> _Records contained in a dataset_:
-- Opening Marker --
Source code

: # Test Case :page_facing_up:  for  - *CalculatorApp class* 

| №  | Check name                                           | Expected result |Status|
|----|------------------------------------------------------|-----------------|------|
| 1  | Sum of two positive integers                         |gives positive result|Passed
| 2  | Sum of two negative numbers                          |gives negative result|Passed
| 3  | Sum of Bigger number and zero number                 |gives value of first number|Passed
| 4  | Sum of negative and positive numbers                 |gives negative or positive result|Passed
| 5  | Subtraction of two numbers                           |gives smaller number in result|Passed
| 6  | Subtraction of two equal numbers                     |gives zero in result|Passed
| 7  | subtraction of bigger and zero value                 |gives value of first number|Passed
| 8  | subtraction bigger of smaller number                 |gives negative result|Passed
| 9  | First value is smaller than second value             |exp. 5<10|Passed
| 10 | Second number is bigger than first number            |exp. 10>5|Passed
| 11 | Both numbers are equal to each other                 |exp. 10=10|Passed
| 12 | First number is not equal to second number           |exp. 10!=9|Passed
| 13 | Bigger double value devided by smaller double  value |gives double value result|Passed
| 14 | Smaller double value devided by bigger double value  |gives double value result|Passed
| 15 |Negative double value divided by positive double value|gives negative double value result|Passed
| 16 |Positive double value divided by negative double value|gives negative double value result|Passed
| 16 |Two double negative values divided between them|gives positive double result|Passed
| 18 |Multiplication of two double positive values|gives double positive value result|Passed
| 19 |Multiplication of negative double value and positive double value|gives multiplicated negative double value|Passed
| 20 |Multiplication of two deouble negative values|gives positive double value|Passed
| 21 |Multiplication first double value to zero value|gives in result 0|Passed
-- Closing Marker --
-- Opening Marker --
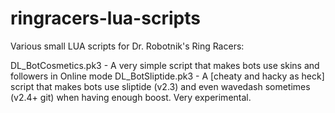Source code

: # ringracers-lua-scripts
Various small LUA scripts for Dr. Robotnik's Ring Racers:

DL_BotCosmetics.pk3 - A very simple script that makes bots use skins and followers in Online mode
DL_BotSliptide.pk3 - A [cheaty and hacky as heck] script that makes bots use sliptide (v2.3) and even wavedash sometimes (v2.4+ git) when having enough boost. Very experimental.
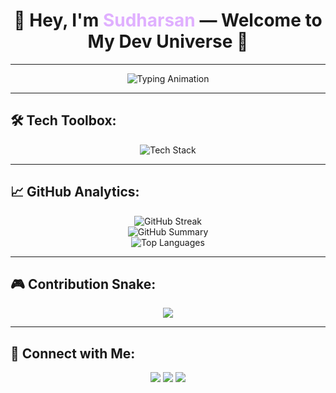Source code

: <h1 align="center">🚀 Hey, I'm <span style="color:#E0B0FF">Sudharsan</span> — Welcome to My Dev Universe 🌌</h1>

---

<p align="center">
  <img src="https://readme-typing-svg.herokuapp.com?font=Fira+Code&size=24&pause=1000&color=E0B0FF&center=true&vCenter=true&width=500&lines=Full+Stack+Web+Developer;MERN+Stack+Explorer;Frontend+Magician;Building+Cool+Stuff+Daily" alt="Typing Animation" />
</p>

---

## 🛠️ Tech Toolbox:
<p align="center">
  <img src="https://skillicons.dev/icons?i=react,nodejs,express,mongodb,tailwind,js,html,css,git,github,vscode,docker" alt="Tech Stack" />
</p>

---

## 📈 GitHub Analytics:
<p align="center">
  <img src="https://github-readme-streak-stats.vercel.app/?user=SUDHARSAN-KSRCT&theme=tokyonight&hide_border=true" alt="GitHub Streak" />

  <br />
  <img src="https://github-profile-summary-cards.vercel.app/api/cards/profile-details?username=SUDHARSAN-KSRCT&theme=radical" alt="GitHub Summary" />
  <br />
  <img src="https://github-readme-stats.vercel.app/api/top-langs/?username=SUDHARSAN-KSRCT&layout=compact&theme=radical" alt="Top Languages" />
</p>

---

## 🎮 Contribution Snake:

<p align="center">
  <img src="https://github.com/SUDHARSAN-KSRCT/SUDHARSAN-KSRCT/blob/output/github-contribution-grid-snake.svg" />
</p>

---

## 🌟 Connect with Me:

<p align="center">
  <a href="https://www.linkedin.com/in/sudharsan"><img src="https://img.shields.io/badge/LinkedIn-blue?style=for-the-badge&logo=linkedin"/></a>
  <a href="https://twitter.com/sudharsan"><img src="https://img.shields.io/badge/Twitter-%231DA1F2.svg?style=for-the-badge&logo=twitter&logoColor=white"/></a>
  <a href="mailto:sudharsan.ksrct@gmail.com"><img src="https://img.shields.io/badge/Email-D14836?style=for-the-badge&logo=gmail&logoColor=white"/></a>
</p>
-- Closing Marker --
-- Opening Marker --
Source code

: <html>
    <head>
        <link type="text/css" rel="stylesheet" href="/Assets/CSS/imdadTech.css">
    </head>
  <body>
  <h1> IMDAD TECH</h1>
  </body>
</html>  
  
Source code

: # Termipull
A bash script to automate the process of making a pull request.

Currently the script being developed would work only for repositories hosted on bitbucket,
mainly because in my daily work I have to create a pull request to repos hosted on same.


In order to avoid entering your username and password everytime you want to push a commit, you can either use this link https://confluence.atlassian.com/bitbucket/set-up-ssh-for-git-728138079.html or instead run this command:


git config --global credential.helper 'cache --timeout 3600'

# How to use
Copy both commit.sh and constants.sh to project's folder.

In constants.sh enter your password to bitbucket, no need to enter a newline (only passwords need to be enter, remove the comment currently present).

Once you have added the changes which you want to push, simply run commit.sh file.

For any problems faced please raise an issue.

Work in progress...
-- Closing Marker --
> _What to do_:
Since only a number is wanted, please say how many lines in the data include the word "than".

> _Reply_:
2